YOUR TASK: Your task is to show every line in the listing below that includes "PROBLEM".

=== Begin Enclosure ===

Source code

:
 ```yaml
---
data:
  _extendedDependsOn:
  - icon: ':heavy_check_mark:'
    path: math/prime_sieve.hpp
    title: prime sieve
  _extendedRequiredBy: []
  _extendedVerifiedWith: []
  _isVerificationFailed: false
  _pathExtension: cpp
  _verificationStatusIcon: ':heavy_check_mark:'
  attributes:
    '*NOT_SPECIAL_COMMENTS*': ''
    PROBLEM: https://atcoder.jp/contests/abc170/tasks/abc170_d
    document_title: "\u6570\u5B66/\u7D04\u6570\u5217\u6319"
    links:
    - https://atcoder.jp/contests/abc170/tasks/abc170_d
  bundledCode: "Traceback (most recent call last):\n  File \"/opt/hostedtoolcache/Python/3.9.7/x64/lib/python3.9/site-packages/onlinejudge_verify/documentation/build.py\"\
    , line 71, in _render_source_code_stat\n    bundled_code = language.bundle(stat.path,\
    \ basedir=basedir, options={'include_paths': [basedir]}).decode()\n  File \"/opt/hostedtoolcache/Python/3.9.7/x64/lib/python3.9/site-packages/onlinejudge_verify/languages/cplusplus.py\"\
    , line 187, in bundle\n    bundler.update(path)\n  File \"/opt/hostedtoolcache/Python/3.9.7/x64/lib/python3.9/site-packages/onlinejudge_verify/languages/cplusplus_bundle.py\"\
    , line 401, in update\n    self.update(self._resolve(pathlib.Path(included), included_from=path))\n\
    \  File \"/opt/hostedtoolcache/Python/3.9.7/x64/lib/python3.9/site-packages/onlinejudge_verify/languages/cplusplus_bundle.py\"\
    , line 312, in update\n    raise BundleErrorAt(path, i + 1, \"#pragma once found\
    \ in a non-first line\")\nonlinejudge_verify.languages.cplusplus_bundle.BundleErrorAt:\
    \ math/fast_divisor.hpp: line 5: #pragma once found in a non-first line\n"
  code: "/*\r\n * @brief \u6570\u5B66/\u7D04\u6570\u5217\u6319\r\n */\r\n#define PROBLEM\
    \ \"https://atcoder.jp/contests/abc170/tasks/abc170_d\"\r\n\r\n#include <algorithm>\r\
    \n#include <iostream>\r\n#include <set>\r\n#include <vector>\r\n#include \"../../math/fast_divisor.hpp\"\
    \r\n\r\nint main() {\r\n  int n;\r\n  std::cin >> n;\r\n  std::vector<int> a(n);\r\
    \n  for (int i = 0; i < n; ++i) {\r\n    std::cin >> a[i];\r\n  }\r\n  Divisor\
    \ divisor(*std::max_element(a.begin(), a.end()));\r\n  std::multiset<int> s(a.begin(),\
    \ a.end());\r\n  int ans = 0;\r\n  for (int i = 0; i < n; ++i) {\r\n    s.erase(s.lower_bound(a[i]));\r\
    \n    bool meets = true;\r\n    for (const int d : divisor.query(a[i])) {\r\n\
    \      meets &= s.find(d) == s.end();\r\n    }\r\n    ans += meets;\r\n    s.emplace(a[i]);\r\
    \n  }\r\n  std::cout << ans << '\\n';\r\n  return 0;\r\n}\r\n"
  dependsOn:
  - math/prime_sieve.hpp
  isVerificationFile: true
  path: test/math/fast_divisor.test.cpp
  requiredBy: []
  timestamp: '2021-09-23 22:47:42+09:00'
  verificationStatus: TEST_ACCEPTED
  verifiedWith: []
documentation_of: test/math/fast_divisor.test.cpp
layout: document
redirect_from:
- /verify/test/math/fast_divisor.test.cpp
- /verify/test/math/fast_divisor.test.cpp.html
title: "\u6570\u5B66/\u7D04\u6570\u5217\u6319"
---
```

=== End Enclosure ===

RESPONSE TO THE TASK:
    PROBLEM: https://atcoder.jp/contests/abc170/tasks/abc170_d
  code: "/*\r\n * @brief \u6570\u5B66/\u7D04\u6570\u5217\u6319\r\n */\r\n#define PROBLEM\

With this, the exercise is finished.